Problem statement — Collect all lines below with the string "configuration".

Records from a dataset
◆ ◆ ◆ ◆ ◆
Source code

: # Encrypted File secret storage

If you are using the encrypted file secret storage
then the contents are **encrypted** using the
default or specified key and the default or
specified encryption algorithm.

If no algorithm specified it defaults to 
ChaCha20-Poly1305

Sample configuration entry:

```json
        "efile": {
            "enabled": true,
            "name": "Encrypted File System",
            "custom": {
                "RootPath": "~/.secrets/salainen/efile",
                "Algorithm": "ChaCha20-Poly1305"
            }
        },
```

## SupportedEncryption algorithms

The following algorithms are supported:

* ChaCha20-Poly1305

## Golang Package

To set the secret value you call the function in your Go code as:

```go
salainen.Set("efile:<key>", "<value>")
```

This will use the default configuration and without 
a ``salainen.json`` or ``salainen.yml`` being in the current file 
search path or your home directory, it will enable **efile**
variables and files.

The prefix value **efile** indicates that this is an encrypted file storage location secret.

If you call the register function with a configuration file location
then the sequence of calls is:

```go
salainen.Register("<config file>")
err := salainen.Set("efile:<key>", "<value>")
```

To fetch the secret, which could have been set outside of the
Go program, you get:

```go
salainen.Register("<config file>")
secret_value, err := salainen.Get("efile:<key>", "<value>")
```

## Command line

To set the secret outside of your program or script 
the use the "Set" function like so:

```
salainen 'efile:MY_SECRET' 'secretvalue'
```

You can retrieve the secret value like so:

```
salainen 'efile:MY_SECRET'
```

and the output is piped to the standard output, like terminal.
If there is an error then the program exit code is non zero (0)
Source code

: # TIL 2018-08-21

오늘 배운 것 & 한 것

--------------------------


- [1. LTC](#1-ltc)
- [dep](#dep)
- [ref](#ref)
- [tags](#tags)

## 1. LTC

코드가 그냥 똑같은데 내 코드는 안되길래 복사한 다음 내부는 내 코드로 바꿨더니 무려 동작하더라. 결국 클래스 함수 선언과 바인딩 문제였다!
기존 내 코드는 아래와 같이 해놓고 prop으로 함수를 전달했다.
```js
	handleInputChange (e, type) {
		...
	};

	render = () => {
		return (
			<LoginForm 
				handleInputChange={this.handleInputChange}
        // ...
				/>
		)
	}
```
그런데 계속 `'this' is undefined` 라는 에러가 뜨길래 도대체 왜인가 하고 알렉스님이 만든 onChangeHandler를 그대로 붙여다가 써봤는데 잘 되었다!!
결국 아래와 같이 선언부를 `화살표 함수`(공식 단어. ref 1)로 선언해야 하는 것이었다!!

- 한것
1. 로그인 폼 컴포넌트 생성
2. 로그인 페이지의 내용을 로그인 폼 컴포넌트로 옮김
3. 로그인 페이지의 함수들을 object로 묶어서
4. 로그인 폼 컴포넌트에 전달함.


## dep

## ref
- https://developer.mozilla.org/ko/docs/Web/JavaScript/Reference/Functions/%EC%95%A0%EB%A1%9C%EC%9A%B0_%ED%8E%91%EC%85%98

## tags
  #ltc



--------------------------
◆ ◆ ◆ ◆ ◆
Your response —
Sample configuration entry:
This will use the default configuration and without 
If you call the register function with a configuration file location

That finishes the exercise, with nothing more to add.